At a time when the Calciopoli scandal has returned to the forefront of Italian popular consciousness, Juventus finally appear to be putting the saga behind them on the pitch.
Sunday's 3-0 win over Palermo in Turin took La Vecchia Signora back to the top of Serie A - with a game in hand on all the sides directly below them - and preserved the only remaining unbeaten record in the division. It also gave Juve three consecutive victories in the league for only the third time since the start of the 2009-10 campaign.
The early-season success has arrived despite several potentially distracting episodes linked to the club's troubled recent past, including the lengthy jail term given to former general manager Luciano Moggi earlier this month over his role in Calciopoli and Juve's decision to launch a claim for €444 million in damages from the Italian Football Federation over the affair.
Following consecutive seventh-place finishes in the last two seasons, the ground for a title tilt in 2011-12 did not appear particularly fertile, but Antonio Conte's strong leadership has turned Juve into a redoubtable force. Appointed in May after leading Siena back into the Italian elite, the 42-year-old former Juve skipper has stamped his authority on the squad with a succession of bold decisions - notably dropping both talisman Alessandro Del Piero and last season's star signing, Milos Krasić, in recent weeks.
Key to Juve's positive start to the season has been new-found stability in defence and enterprise in attack. Stephan Lichtsteiner, a summer arrival from Lazio, appears to have solved the club's long-standing problem at right-back and his marauding runs down the flank typify Juve's attacking mind-set under Conte.
Both full-backs were in evidence against Palermo, with left-back Giorgio Chiellini teeing up Simone Pepe's 20th-minute opener before Lichtsteiner created the second goal for Alessandro Matri.

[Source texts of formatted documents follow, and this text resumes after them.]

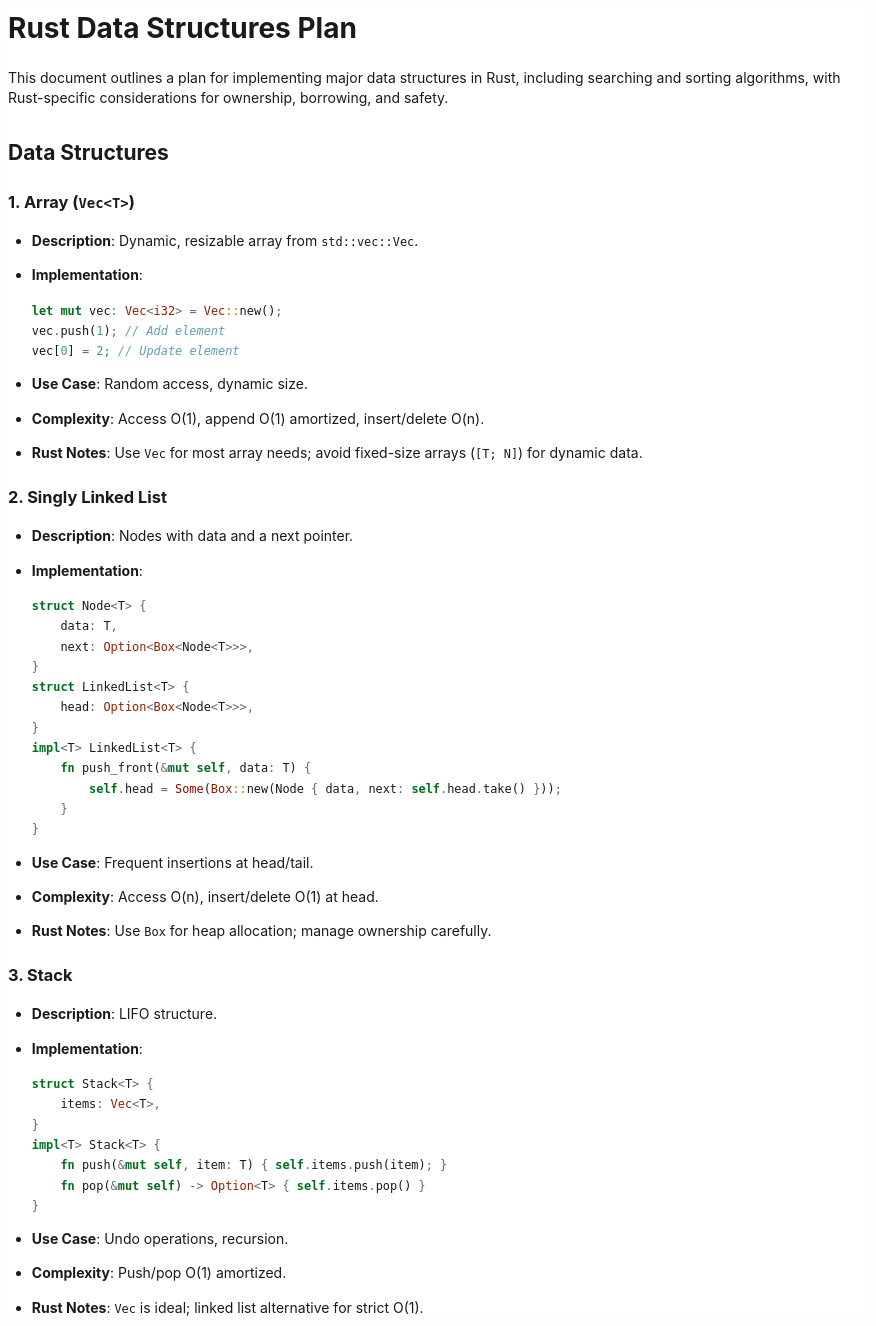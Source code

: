 # Rust Data Structures Plan

This document outlines a plan for implementing major data structures in Rust, including searching and sorting algorithms, with Rust-specific considerations for ownership, borrowing, and safety.

## Data Structures

### 1. Array (`Vec<T>`)

- **Description**: Dynamic, resizable array from `std::vec::Vec`.
- **Implementation**:

  ```rust
  let mut vec: Vec<i32> = Vec::new();
  vec.push(1); // Add element
  vec[0] = 2; // Update element
  ```
- **Use Case**: Random access, dynamic size.
- **Complexity**: Access O(1), append O(1) amortized, insert/delete O(n).
- **Rust Notes**: Use `Vec` for most array needs; avoid fixed-size arrays (`[T; N]`) for dynamic data.

### 2. Singly Linked List

- **Description**: Nodes with data and a next pointer.
- **Implementation**:

  ```rust
  struct Node<T> {
      data: T,
      next: Option<Box<Node<T>>>,
  }
  struct LinkedList<T> {
      head: Option<Box<Node<T>>>,
  }
  impl<T> LinkedList<T> {
      fn push_front(&mut self, data: T) {
          self.head = Some(Box::new(Node { data, next: self.head.take() }));
      }
  }
  ```
- **Use Case**: Frequent insertions at head/tail.
- **Complexity**: Access O(n), insert/delete O(1) at head.
- **Rust Notes**: Use `Box` for heap allocation; manage ownership carefully.

### 3. Stack

- **Description**: LIFO structure.
- **Implementation**:

  ```rust
  struct Stack<T> {
      items: Vec<T>,
  }
  impl<T> Stack<T> {
      fn push(&mut self, item: T) { self.items.push(item); }
      fn pop(&mut self) -> Option<T> { self.items.pop() }
  }
  ```
- **Use Case**: Undo operations, recursion.
- **Complexity**: Push/pop O(1) amortized.
- **Rust Notes**: `Vec` is ideal; linked list alternative for strict O(1).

In midfield, Andrea Pirlo has brought poise and panache since joining from Milan and Conte has not been afraid to pair him with local boy Claudio Marchisio despite neither player being a renowned ball-winner.
"I'd say the biggest thing that Conte has brought to the club is his pro-active mentality," says Adam Digby, an Italian football journalist and life-long Juventus fan. "Luigi Delneri and Claudio Ranieri were very reactive coaches, but Conte looks to force the opponent on the back foot and react to Juve, which is how it has to be for such a big club. Teams always sit back against Juve, so trying to play on the counter-attack is doomed to failure."
Juve's insistence on kicking up a fuss over Calciopoli will not improve their popularity in the eyes of opposition fans but it has helped to foster the impression that the whole club is pulling in the same direction and is refusing to give up without a fight. In the sleek, compact Juventus Stadium - the first club-owned arena in Serie A - Juve also have a new symbol of communal identity to rally behind, as well as a menacing atrium in which to unsettle opposition teams. "The stadium is always full and the fans are so close to the pitch," says Digby. "It would be intimidating at the best of times, but it's doubly so in Italy, where both are so rare."
After two years of stark underachievement, Conte is understandably cautious about setting lofty targets. "We'll talk again about that at the halfway point, when we've played everyone," he said when asked about Juve's chances of winning a 28th Scudetto. "That's when we'll add up the numbers and we'll see where we are and what we want to become."
Juve are undeniably in good shape though, and their cause is further strengthened by the fact they have no European commitments to dilute their resources. Next Saturday's trip to second-placed Lazio will give a clearer indication of exactly how high they can aspire, but the title is becoming a more realistic objective by the week.